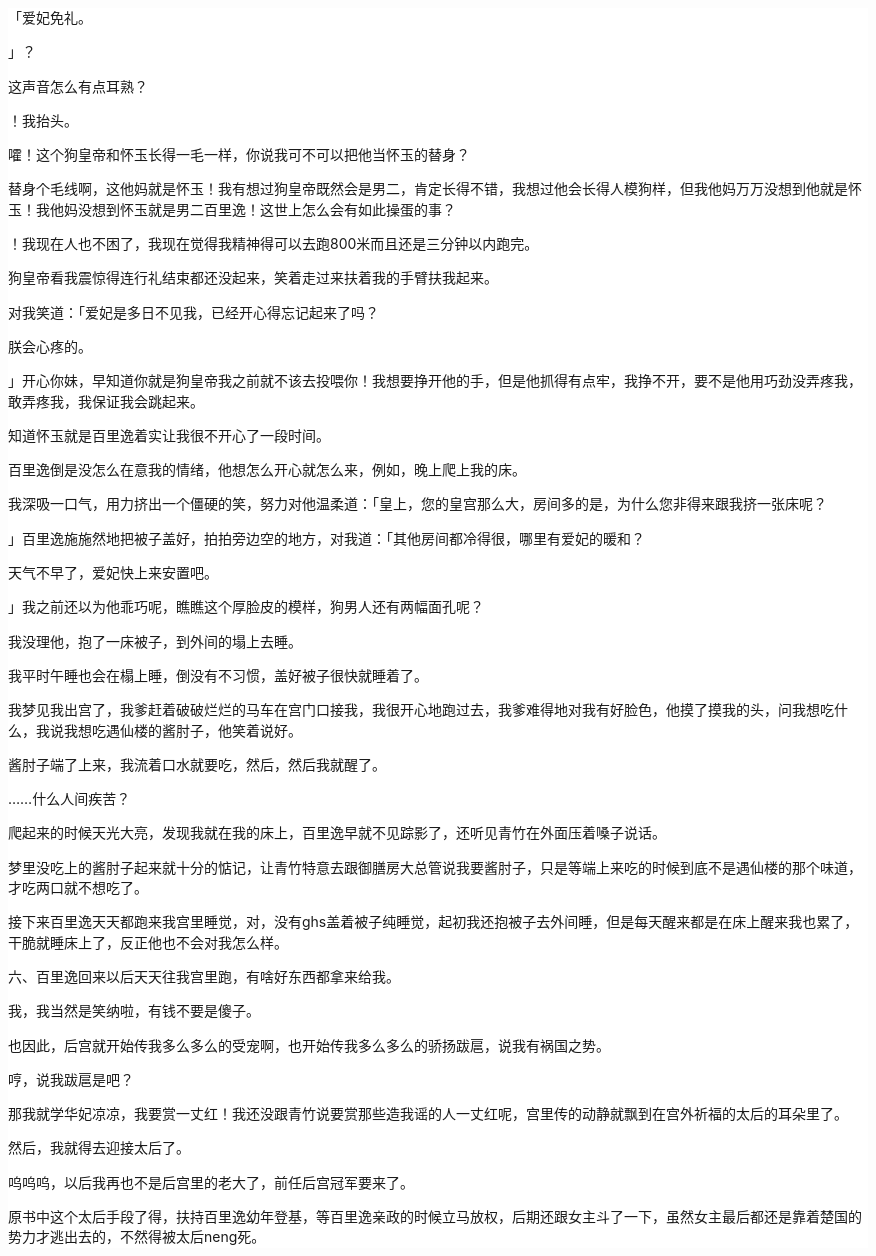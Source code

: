 「爱妃免礼。

」？

这声音怎么有点耳熟？

！我抬头。

嚯！这个狗皇帝和怀玉长得一毛一样，你说我可不可以把他当怀玉的替身？

替身个毛线啊，这他妈就是怀玉！我有想过狗皇帝既然会是男二，肯定长得不错，我想过他会长得人模狗样，但我他妈万万没想到他就是怀玉！我他妈没想到怀玉就是男二百里逸！这世上怎么会有如此操蛋的事？

！我现在人也不困了，我现在觉得我精神得可以去跑800米而且还是三分钟以内跑完。

狗皇帝看我震惊得连行礼结束都还没起来，笑着走过来扶着我的手臂扶我起来。

对我笑道：「爱妃是多日不见我，已经开心得忘记起来了吗？

朕会心疼的。

」开心你妹，早知道你就是狗皇帝我之前就不该去投喂你！我想要挣开他的手，但是他抓得有点牢，我挣不开，要不是他用巧劲没弄疼我，敢弄疼我，我保证我会跳起来。

知道怀玉就是百里逸着实让我很不开心了一段时间。

百里逸倒是没怎么在意我的情绪，他想怎么开心就怎么来，例如，晚上爬上我的床。

我深吸一口气，用力挤出一个僵硬的笑，努力对他温柔道：「皇上，您的皇宫那么大，房间多的是，为什么您非得来跟我挤一张床呢？

」百里逸施施然地把被子盖好，拍拍旁边空的地方，对我道：「其他房间都冷得很，哪里有爱妃的暖和？

天气不早了，爱妃快上来安置吧。

」我之前还以为他乖巧呢，瞧瞧这个厚脸皮的模样，狗男人还有两幅面孔呢？

我没理他，抱了一床被子，到外间的塌上去睡。

我平时午睡也会在榻上睡，倒没有不习惯，盖好被子很快就睡着了。

我梦见我出宫了，我爹赶着破破烂烂的马车在宫门口接我，我很开心地跑过去，我爹难得地对我有好脸色，他摸了摸我的头，问我想吃什么，我说我想吃遇仙楼的酱肘子，他笑着说好。

酱肘子端了上来，我流着口水就要吃，然后，然后我就醒了。

……什么人间疾苦？

爬起来的时候天光大亮，发现我就在我的床上，百里逸早就不见踪影了，还听见青竹在外面压着嗓子说话。

梦里没吃上的酱肘子起来就十分的惦记，让青竹特意去跟御膳房大总管说我要酱肘子，只是等端上来吃的时候到底不是遇仙楼的那个味道，才吃两口就不想吃了。

接下来百里逸天天都跑来我宫里睡觉，对，没有ghs盖着被子纯睡觉，起初我还抱被子去外间睡，但是每天醒来都是在床上醒来我也累了，干脆就睡床上了，反正他也不会对我怎么样。

六、百里逸回来以后天天往我宫里跑，有啥好东西都拿来给我。

我，我当然是笑纳啦，有钱不要是傻子。

也因此，后宫就开始传我多么多么的受宠啊，也开始传我多么多么的骄扬跋扈，说我有祸国之势。

哼，说我跋扈是吧？

那我就学华妃凉凉，我要赏一丈红！我还没跟青竹说要赏那些造我谣的人一丈红呢，宫里传的动静就飘到在宫外祈福的太后的耳朵里了。

然后，我就得去迎接太后了。

呜呜呜，以后我再也不是后宫里的老大了，前任后宫冠军要来了。

原书中这个太后手段了得，扶持百里逸幼年登基，等百里逸亲政的时候立马放权，后期还跟女主斗了一下，虽然女主最后都还是靠着楚国的势力才逃出去的，不然得被太后neng死。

Directions:
Please reproduce the line containing "然后，我就得去迎接太后了。" and each line after it to the end of the listing, exactly, with nothing added or left out.

Answer for this exercise:
然后，我就得去迎接太后了。

呜呜呜，以后我再也不是后宫里的老大了，前任后宫冠军要来了。

原书中这个太后手段了得，扶持百里逸幼年登基，等百里逸亲政的时候立马放权，后期还跟女主斗了一下，虽然女主最后都还是靠着楚国的势力才逃出去的，不然得被太后neng死。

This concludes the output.